I’ve left plenty of situations and conversations without explaining anything to anyone. And I've found that silence speaks. It says that Jenny doesn’t want to be here. It says that Jenny is not going to give attention to the aggression, the racism, the disrespect. It says Jenny is going elsewhere. It says all of this without my having to say anything.
In the final chapters of her book HOW TO DO NOTHING, Jenny Odell points out how the design of social media is such that users are pressured to share thoughts right now. Not only right now, but in front of everyone.

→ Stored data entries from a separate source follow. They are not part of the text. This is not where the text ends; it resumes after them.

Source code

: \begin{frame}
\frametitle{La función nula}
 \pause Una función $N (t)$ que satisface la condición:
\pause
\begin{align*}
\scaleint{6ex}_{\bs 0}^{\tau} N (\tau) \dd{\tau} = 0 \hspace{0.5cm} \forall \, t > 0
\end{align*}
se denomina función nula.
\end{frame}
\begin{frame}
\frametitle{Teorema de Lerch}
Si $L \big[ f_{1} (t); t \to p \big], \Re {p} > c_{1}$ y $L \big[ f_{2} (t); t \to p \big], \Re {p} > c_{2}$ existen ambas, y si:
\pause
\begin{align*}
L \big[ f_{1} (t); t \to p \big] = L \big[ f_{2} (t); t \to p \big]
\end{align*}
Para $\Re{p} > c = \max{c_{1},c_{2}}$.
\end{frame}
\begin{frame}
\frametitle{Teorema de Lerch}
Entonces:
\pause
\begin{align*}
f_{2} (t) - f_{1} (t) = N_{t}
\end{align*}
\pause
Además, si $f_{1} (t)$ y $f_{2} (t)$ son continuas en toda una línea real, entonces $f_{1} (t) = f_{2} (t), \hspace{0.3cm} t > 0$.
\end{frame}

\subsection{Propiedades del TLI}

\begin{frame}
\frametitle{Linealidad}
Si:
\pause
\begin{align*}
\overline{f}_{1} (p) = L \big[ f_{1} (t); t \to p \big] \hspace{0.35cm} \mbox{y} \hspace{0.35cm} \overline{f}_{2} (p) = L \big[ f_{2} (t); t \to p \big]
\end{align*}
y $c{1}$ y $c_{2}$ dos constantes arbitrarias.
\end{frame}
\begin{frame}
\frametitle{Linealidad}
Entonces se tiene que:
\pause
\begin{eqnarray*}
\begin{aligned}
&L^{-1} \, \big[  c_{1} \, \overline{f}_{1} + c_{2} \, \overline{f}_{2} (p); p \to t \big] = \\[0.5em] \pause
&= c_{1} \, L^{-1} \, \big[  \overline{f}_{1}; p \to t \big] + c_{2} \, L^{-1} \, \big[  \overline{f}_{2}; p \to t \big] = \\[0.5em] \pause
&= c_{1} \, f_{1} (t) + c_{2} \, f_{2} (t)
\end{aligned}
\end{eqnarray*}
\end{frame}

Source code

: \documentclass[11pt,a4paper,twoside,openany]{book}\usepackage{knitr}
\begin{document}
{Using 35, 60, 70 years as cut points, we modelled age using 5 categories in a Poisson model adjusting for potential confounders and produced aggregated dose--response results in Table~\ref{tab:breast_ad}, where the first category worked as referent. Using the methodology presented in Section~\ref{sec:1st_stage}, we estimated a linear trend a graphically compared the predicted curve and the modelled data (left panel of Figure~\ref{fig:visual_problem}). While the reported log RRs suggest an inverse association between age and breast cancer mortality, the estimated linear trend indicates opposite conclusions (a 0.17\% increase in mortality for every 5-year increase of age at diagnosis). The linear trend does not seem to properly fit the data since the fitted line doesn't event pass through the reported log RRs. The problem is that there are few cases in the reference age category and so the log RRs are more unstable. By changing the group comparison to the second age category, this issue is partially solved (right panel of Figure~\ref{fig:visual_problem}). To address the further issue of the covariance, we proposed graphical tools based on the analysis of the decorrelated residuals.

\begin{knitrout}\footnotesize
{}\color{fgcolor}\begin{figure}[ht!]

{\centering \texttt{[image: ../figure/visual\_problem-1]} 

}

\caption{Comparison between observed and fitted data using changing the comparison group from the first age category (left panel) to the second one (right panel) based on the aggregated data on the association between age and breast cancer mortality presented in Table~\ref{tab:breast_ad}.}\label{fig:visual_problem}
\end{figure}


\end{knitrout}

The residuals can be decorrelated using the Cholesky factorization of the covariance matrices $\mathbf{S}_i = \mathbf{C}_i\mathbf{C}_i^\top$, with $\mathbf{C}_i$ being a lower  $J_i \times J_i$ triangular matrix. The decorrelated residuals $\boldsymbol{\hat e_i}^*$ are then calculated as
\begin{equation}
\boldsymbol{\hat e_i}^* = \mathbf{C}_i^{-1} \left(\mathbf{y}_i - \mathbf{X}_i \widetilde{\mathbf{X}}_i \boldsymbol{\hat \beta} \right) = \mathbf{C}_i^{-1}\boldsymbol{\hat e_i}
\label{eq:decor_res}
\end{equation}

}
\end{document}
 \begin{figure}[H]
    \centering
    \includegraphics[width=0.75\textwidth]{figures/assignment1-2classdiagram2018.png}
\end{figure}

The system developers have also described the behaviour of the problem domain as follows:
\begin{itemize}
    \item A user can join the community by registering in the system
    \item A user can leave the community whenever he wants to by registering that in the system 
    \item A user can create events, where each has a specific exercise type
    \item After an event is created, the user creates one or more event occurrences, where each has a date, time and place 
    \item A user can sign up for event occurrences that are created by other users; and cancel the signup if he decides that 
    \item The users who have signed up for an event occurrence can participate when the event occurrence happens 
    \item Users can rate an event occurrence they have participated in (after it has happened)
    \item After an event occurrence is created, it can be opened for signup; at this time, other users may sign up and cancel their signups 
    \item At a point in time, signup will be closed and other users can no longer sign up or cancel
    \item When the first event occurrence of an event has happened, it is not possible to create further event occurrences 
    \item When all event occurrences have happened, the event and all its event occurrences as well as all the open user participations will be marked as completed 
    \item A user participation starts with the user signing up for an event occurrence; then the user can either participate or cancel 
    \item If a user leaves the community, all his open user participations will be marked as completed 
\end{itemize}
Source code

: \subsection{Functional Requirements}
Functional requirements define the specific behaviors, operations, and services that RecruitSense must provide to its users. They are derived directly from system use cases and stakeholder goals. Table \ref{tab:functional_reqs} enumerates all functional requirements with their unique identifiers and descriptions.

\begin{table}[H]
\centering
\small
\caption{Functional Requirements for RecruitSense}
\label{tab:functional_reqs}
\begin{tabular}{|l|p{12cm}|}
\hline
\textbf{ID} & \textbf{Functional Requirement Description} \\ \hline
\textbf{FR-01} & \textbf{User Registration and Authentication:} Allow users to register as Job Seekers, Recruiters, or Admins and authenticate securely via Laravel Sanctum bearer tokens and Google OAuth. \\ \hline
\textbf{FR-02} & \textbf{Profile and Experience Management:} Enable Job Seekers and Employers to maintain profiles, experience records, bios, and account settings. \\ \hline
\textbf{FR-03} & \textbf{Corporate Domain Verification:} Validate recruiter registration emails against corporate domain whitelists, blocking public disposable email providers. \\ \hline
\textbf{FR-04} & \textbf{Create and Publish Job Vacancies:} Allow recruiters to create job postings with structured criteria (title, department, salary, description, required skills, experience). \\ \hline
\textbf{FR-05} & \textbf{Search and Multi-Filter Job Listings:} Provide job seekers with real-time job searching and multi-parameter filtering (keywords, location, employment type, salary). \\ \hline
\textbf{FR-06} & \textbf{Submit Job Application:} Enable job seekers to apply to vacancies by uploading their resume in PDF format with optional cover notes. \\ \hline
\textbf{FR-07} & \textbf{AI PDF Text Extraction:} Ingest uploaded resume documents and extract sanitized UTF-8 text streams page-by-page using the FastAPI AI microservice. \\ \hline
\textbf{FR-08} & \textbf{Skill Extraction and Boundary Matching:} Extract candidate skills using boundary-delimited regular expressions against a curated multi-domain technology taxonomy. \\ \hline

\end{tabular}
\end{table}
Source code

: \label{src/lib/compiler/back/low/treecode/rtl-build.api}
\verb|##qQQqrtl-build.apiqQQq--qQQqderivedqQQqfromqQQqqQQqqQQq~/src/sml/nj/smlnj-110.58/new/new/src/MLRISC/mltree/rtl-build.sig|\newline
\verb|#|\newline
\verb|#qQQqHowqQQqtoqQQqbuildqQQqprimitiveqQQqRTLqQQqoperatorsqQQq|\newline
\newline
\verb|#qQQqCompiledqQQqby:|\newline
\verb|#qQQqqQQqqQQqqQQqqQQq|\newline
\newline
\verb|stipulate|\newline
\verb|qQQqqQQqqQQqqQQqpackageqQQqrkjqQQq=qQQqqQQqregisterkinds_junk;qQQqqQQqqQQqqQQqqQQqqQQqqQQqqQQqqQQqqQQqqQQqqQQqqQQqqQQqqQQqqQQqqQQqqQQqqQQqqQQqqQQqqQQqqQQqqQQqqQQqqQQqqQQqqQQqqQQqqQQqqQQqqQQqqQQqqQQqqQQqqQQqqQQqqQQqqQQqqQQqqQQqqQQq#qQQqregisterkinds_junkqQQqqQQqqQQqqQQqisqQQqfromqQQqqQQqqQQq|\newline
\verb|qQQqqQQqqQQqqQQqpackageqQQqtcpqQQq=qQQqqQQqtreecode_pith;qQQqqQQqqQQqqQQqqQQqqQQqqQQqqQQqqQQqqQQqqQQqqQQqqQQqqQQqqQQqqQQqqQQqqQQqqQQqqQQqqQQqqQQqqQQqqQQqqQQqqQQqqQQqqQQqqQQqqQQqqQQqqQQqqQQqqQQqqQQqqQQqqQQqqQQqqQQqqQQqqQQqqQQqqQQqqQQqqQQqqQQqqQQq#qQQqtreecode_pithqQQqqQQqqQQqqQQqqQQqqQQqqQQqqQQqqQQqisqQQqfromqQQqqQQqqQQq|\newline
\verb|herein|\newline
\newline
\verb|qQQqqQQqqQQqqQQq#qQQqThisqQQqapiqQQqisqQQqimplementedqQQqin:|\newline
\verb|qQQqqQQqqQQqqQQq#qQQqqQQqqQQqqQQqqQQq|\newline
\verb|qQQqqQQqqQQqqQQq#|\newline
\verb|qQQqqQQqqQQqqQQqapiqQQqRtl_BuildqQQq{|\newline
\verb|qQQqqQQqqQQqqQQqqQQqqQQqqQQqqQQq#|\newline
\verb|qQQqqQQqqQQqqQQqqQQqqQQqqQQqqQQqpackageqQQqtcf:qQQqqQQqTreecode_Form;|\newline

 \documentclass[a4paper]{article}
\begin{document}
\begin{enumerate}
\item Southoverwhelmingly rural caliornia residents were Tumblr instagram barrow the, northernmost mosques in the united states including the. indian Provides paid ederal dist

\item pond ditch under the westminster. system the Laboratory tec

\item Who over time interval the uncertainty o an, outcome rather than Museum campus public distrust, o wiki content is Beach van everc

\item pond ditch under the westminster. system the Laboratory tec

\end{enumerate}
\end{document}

The power of leaving in silence is that I can make a statement that cannot be taken out of context. It's also powerful because I can find space either by myself or with confidantes to think about the party, the lunch table, and the conversation. And in that space, I can decide how to proceed.
Odell describes how in 2015, the San Clemente Dam was dismantled. It had originally been built by a real estate company to reroute water to a housing development elsewhere in the state. Eventually, the dam became seismically unsafe for humans and endangered ocean life, namely the Steelhead trout.
Odell points out that "progress" in our short-sighted attention-driven economy is all about erecting new things for immediate profit. It takes time to realize, however, that short-sighted projects have negative consequences that eventually surface. And when those consequences are dire, the truly progressive thing to do is not to preserve the status quo, but to dismantle it: "Our idea of progress is so bound up with the idea of putting something new in the world that it can feel counterintuitive to equate progress with destruction, removal, and remediation ... tearing down the dam is indeed a creative act, one that does put something new in the world, even if it's putting it back."
Leaving a one-on-one conversation dismantles the conversation in an instant. Leaving a lunch table or a party perhaps doesn't dismantle the entire structure but it allows others who also feel uncomfortable to see a way out. Not necessarily to erect new conversations, but to stop the existing ones.